One of my coworkers has the same situation going on at work - he’s a really, really nice guy - who is attached at the hip with this really, really hot girl
>She’s got a giant black boyfriend
>Who she texts all the time hurriedly at work
... and yet, she still finds time to be attached at the hip to her work boyfriend who showers her with food and compliments.

It’s pretty obvious to everyone at work that the guy on the texts is railing the shit out of her while not being a good “boyfriend.”

It’s also really obvious that my coworker is being a really good “boyfriend” without railing the shit out of her.

Women try to get what they want just like men.

Don’t be my coworker. Have more self respect than that please.

This. I'm a homo and I'm there for emotional support and to be there for her. To be the one who takes her on cute dates. While he sits at home on his computer giving her no attention and sex when he feels like it.
Ofc I don't spend money on her lol. But yeah. I don't mind it cause I'm a lonely boy and I enjoy her company too.
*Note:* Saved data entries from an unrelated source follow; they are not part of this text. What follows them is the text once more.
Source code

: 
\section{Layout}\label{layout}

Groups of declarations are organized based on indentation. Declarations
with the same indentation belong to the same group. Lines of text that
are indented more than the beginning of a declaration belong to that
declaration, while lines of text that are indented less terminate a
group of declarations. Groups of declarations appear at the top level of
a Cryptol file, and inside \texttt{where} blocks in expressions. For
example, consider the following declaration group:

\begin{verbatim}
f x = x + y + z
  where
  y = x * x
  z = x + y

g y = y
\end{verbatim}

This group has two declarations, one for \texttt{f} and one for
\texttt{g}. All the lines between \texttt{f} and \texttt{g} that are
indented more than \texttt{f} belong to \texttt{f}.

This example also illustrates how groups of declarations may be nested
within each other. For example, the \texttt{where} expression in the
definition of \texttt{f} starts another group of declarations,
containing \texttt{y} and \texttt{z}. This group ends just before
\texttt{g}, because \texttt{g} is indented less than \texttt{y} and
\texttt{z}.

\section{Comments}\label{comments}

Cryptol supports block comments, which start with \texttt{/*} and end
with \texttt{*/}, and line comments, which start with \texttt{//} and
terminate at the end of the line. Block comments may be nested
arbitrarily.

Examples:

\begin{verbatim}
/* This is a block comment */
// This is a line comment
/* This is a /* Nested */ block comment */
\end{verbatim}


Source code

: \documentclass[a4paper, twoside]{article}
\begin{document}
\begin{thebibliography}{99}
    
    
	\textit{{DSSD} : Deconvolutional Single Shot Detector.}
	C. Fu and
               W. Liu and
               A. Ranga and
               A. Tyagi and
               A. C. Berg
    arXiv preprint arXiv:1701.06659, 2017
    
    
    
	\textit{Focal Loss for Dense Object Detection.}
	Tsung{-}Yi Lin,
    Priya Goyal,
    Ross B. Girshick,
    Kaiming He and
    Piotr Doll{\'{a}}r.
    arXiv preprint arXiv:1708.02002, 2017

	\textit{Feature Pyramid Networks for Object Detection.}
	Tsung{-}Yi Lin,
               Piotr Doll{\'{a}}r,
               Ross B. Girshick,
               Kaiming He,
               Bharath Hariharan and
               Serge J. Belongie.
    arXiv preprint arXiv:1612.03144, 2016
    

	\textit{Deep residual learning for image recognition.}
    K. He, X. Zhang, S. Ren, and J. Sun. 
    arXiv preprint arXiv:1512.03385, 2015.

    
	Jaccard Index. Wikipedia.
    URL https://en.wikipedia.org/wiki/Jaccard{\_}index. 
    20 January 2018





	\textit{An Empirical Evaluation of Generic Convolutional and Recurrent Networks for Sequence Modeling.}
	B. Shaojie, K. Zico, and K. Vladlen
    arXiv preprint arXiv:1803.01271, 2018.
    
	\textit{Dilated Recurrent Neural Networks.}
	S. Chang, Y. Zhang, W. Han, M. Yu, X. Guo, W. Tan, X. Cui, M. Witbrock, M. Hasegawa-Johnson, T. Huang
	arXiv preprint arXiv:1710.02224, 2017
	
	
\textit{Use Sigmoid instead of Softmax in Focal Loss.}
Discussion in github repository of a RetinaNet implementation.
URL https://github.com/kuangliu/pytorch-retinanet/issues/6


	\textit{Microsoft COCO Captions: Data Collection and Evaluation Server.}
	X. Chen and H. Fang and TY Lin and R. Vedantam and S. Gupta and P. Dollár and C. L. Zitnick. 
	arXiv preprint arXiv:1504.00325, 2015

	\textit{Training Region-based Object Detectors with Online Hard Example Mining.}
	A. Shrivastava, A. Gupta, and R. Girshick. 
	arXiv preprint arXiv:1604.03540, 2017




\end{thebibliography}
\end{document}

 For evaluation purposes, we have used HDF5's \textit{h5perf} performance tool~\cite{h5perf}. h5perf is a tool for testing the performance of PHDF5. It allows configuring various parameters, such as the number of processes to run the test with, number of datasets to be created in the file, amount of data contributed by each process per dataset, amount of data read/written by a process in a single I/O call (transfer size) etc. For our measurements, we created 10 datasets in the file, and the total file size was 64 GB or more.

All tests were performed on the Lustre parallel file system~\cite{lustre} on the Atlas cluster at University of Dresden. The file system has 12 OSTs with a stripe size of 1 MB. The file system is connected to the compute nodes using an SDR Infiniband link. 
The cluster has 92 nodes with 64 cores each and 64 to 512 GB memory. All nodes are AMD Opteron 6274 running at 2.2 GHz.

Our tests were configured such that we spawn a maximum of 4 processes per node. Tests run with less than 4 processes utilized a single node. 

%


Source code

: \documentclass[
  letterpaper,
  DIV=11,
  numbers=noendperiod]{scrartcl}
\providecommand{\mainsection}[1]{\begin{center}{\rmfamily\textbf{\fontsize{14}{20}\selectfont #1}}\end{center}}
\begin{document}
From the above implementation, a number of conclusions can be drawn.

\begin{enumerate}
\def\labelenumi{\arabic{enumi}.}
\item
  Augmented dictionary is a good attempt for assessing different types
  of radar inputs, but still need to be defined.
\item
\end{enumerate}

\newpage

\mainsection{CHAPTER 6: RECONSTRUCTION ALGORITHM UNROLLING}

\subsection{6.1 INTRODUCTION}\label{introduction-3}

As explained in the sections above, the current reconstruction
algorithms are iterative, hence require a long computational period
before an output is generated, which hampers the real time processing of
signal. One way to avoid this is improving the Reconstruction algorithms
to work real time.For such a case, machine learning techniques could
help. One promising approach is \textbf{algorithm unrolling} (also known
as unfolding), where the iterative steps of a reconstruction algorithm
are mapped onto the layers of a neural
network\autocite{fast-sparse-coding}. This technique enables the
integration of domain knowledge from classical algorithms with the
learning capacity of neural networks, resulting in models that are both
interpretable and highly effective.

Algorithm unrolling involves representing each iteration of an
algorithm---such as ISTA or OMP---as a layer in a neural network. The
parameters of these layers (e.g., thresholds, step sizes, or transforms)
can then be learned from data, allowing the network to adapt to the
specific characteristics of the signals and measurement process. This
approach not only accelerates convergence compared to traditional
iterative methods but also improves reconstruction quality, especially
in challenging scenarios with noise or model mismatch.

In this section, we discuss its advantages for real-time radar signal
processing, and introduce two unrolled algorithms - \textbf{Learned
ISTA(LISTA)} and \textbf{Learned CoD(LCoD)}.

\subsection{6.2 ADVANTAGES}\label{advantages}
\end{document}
But this is what it sounds like. Sounds like she'd rather be with you. Until you start doing something she doesn't like and start looking for that in other guys.
Just ask her about the bf you aren't going to lose anything

It's an OP wonders if the girl will break up with her current boyfriend to be with you but doesn't realize how fickle a girl has to be to do this and will most likely do it again episode.

You people are fucking dumb. Find a single girl you massive retard.